If you don’t like Beck, then “Modern Guilt” may be the Beck album for you. Even for an artist who’s built a career out of reinventing himself, this represents a significant departure. Gone (for the most part) are the endearingly improvised beats, the goofy lyrics and the odd white-bread rap tracks; Beck has gotten serious since his last outing, and so has his production quality.

Dropping The Dust Brothers, the production duo that gave us Odelay and Guero, Beck picked up DJ/producer Danger Mouse for “Guilt.” This should have been a perfect match. Beck defies genre categorization; an album will run from blues and rock to Brazilian tropicalia to syrupy, slide-guitar country ballad. Danger Mouse is just as hard to classify; the common thread connecting his work with Jemini, Gorillaz and Gnarls Barkley is that it’s uniformly excellent. As you’d expect from such collaboration, no two songs on “Guilt” sound the same. Unfortunately, the project misfires; the result is an album that doesn’t sound like Beck.

Beck’s trademark sense of humor seems to have been lost in the shuffle. It’s hard to believe that this is the same guy whose first hit featured the refrain: “Soy un perdador/I’m a loser, baby/So why don’t you kill me.” His songwriting has moved onto more serious topics, like modern alienation, environmental devastation and cigarettes. Sometimes, it doesn’t work. A few tracks sound like Beck raided Radiohead’s cutting room floor.

On “Replica,” you could easily swap Beck’s voice with something by Thom Yorke, without anything sounding out of place. The same goes for “Chemtrails” and, to a lesser extent, “Youthless.” Still, his lyrics aren’t any more coherent or even syntactically correct than his other albums; even with some heavy subject matter, trying to make sense of the words can still be like looking for philosophy in a fortune cookie. If you’re looking for something to put on your Facebook profile, pick up another album (or try reading).

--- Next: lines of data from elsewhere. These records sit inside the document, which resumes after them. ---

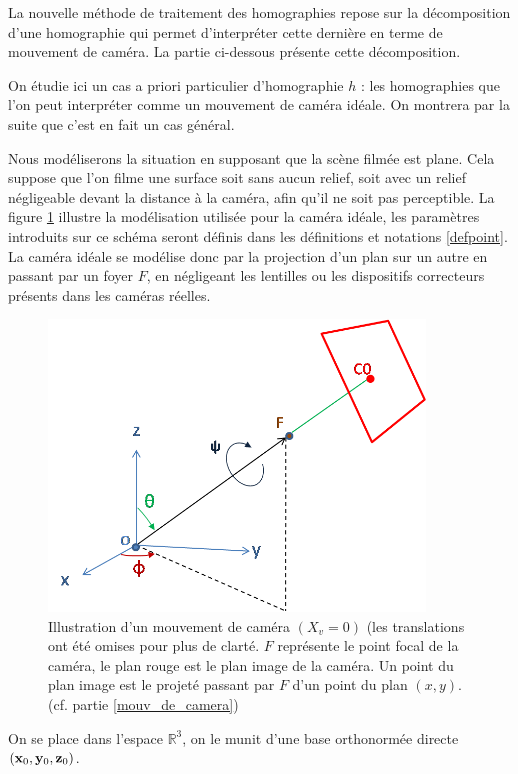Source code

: La nouvelle méthode de traitement des homographies repose sur la décomposition d'une homographie qui permet d'interpréter cette dernière en terme de mouvement de caméra. La partie ci-dessous présente cette décomposition.

\label{mouv_de_camera}
On étudie ici un cas a priori particulier d'homographie $h$ : les homographies que l'on peut interpréter comme un mouvement de caméra idéale. On montrera par la suite que c'est en fait un cas général.

Nous modéliserons la situation en supposant que la scène filmée est plane. Cela suppose que l'on filme une surface soit sans aucun relief, soit avec un relief négligeable devant la distance à la caméra, afin qu'il ne soit pas perceptible. La figure \ref{shmdecomp} illustre la modélisation utilisée pour la caméra idéale, les paramètres introduits sur ce schéma seront définis dans les définitions et notations \ref{defpoint}. La caméra idéale se modélise donc par la projection d'un plan sur un autre en passant par un foyer $F$, en négligeant les lentilles ou les dispositifs correcteurs présents dans les caméras réelles.
\begin{figure}[h!]

\centering
\includegraphics[width=10cm]{shema_decomp.png}
\caption{Illustration d'un mouvement de caméra $(X_v =0)$ (les translations ont été omises pour plus de clarté. $F$ représente le point focal de la caméra, le plan rouge est le plan image de la caméra. Un point du plan image est le projeté passant par $F$ d'un point du plan $(x,y)$. (cf. partie \ref{mouv_de_camera})}
\label{shmdecomp}
\end{figure}


On se place dans l'espace $\mathbb{R}^{3}$, on le munit d'une base orthonormée directe $(\mathbf{x}_0,\mathbf{y}_0,\mathbf{z}_0)$.


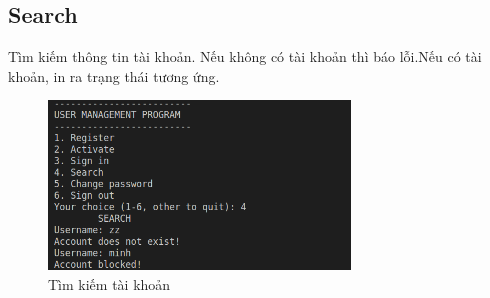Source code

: \documentclass[12pt]{article}
\begin{document}
\subsection{Search}
Tìm kiếm thông tin tài khoản. Nếu không có tài khoản thì báo lỗi.Nếu có tài khoản, in ra trạng thái tương ứng.
\begin{figure}[!htb]
    \begin{center}
        \includegraphics[width=0.8\linewidth, height=4.5cm]{Img/4.png}
    \end{center}
    \caption{Tìm kiếm tài khoản}
    \label{fig:4_filethanhcong}
\end{figure}
\end{document}
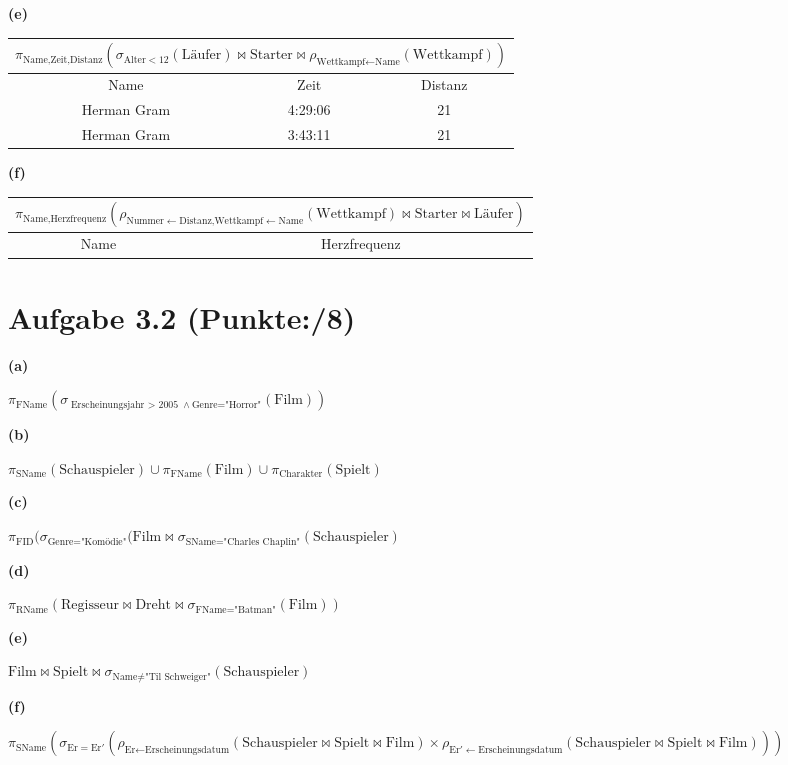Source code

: \documentclass[11pt, a4paper]{article}
\newcommand{\blattnummer}{3}
\newcommand{\pp}{8}
\newcommand{\aufgabe}[2] {\section*{Aufgabe \blattnummer.#1 (Punkte:\qquad/#2)}}
\newcommand{\aufgabenteil}[1] {\textbf{(#1)}}
\begin{document}
\aufgabenteil{e}
\begin{adjustwidth}{20pt}{20pt}
\begin{tabular}{|c c c|}\hline
\multicolumn{3}{|c|}{$\pi_{\text{Name,Zeit,Distanz}}(\sigma_{\text{Alter}<12}(\text{Läufer})\bowtie\text{Starter}\bowtie\rho_{\text{Wettkampf$\leftarrow$Name}}(\text{Wettkampf}))$} \\\hline
Name & Zeit & Distanz \\\hline
Herman Gram & 4:29:06 & 21 \\
Herman Gram & 3:43:11 & 21 \\\hline
\end{tabular}
\end{adjustwidth}
\aufgabenteil{f}
\begin{adjustwidth}{20pt}{20pt}
\begin{tabular}{|c c|}\hline
\multicolumn{2}{|c|}{$\pi_{\text{Name,Herzfrequenz}}(\rho_{\text{Nummer$\leftarrow$Distanz,Wettkampf$\leftarrow$Name}}(\text{Wettkampf})\bowtie\text{Starter}\bowtie\text{Läufer})$} \\\hline
Name & Herzfrequenz \\\hline
\end{tabular}
\end{adjustwidth}


\aufgabe{2}{\pp}
\aufgabenteil{a}
\begin{adjustwidth}{20pt}{20pt}
$\pi_{\text{FName}}(\sigma_{\text{Erscheinungsjahr $>$ 2005} \wedge \text{Genre="Horror"} }(\text{Film}))$ 
\end{adjustwidth}
\aufgabenteil{b}
\begin{adjustwidth}{20pt}{20pt}
$\pi_{\text{SName}}(\text{Schauspieler}) \cup \pi_{\text{FName}}(\text{Film}) \cup \pi_{\text{Charakter}}(\text{Spielt})$
\end{adjustwidth}
\aufgabenteil{c}
\begin{adjustwidth}{20pt}{20pt}
$\pi_{\text{FID}}(\sigma_{\text{Genre="Komödie"} }(\text{Film} \bowtie \sigma_{\text{SName="Charles Chaplin"}}(\text{Schauspieler})$
\end{adjustwidth}
\aufgabenteil{d}
\begin{adjustwidth}{20pt}{20pt}
$\pi_{\text{RName}}(\text{Regisseur} \bowtie \text{Dreht} \bowtie \sigma_{\text{FName="Batman"}}(\text{Film}))$
\end{adjustwidth}
\aufgabenteil{e}
\begin{adjustwidth}{20pt}{20pt}
$\text{Film} \bowtie \text{Spielt} \bowtie \sigma_{\text{Name} \neq \text{"Til Schweiger"}}(\text{Schauspieler})$
\end{adjustwidth}
\aufgabenteil{f}
\begin{adjustwidth}{20pt}{20pt}
$\pi_{\text{SName}}(\sigma_{\text{Er} = \text{Er}\prime}(\rho_{\text{Er} \leftarrow \text{Erscheinungsdatum}}(\text{Schauspieler} \bowtie \text{Spielt} \bowtie \text{Film}) \times \rho_{\text{Er}\prime \leftarrow \text{Erscheinungsdatum}}(\text{Schauspieler} \bowtie \text{Spielt} \bowtie \text{Film})))$
\end{adjustwidth}
\end{document}
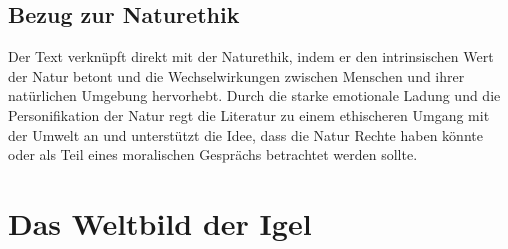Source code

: \documentclass{article}
\begin{document}
\subsection*{Bezug zur Naturethik}
Der Text verknüpft direkt mit der Naturethik, indem er den intrinsischen Wert der Natur betont und die Wechselwirkungen zwischen Menschen und ihrer natürlichen Umgebung hervorhebt. Durch die starke emotionale Ladung und die Personifikation der Natur regt die Literatur zu einem ethischeren Umgang mit der Umwelt an und unterstützt die Idee, dass die Natur Rechte haben könnte oder als Teil eines moralischen Gesprächs betrachtet werden sollte.

\newpage
\section{Das Weltbild der Igel}
\end{document}
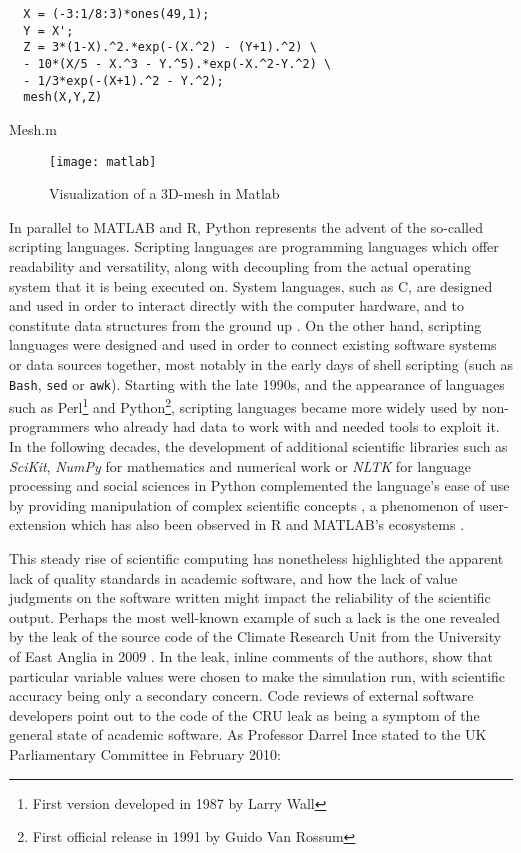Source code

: \begin{listing}

  \begin{verbatim}
  X = (-3:1/8:3)*ones(49,1);
  Y = X';
  Z = 3*(1-X).^2.*exp(-(X.^2) - (Y+1).^2) \
  - 10*(X/5 - X.^3 - Y.^5).*exp(-X.^2-Y.^2) \
  - 1/3*exp(-(X+1).^2 - Y.^2);
  mesh(X,Y,Z)
\end{verbatim}
  \caption{Mesh.m}
  \label{code:mesh_m}
\end{listing}

\begin{figure}
  \texttt{[image: matlab]}
  \caption{Visualization of a 3D-mesh in Matlab}
  \label{graphic:mesh-visualization}
\end{figure}

In parallel to MATLAB and R, Python represents the advent of the so-called scripting languages. Scripting languages are programming  languages which offer readability and versatility, along with decoupling from the actual operating system that it is being executed on. System languages, such as C, are designed and used in order to interact directly with the computer hardware, and to constitute data structures from the ground up \citep{ousterhout_scripting_1998}. On the other hand, scripting languages were designed and used in order to connect existing software systems or data sources together, most notably in the early days of shell scripting (such as \lstinline{Bash}, \lstinline{sed} or \lstinline{awk}). Starting with the late 1990s, and the appearance of languages such as Perl\footnote{First version developed in 1987 by Larry Wall} and Python\footnote{First official release in 1991 by Guido Van Rossum}, scripting languages became more widely used by non-programmers who already had data to work with and needed tools to exploit it. In the following decades, the development of additional scientific libraries such as \emph{SciKit}, \emph{NumPy} for mathematics and numerical work or \emph{NLTK} for language processing and social sciences in Python complemented the language's ease of use by providing manipulation of complex scientific concepts \citep{millman_python_2011}, a phenomenon of user-extension which has also been observed in R and MATLAB's ecosystems \citep{moler_history_2020}.

This steady rise of scientific computing has nonetheless highlighted the apparent lack of quality standards in academic software, and how the lack of value judgments on the software written might impact the reliability of the scientific output. Perhaps the most well-known example of such a lack is the one revealed by the leak of the source code of the Climate Research Unit from the University of East Anglia in 2009 \citep{merali_computational_2010}. In the leak, inline comments of the authors, show that particular variable values were chosen to make the simulation run, with scientific accuracy being only a secondary concern. Code reviews of external software developers point out to the code of the CRU leak as being a symptom of the general state of academic software. As Professor Darrel Ince stated to the UK Parliamentary Committee in February 2010:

At the same time, there are a few gems. The opening track, “Orphans,” shows off the Danger Mouse touch, with oh-so-subtle backing vocals and judiciously placed electronic noise anchored by a loping acoustic guitar line. This slides into “Gamma Ray,” which features stripped-down drums and bass, a four-chord surf-rock guitar line and just enough electronic embellishments to remind you that Danger Mouse is in the production booth. Danger Mouse gets his feature on “Walls”; a smooth slide-guitar-and-string-section sample is matched to a snare-heavy drum beat for a contrasting effect so nice you almost wish he’d saved it for his next Jemini collaboration, instead of wasting it on Beck. The album wraps up with a few nods to his old work; the grungy guitar line on “Soul of a Man” wouldn’t be out of place on “Mellow Gold,” and the closer, “Volcano,” with choral and string backings, sounds like a lost track from “Mutations.”

If you’re a Beck fan, you’re probably going to buy or steal this regardless of how it’s reviewed. If you’ve never listened to Beck before, or you have and you didn’t like it, pick up this album. It doesn’t sound like his other work, but even a mediocre Beck album is better than most stuff out there.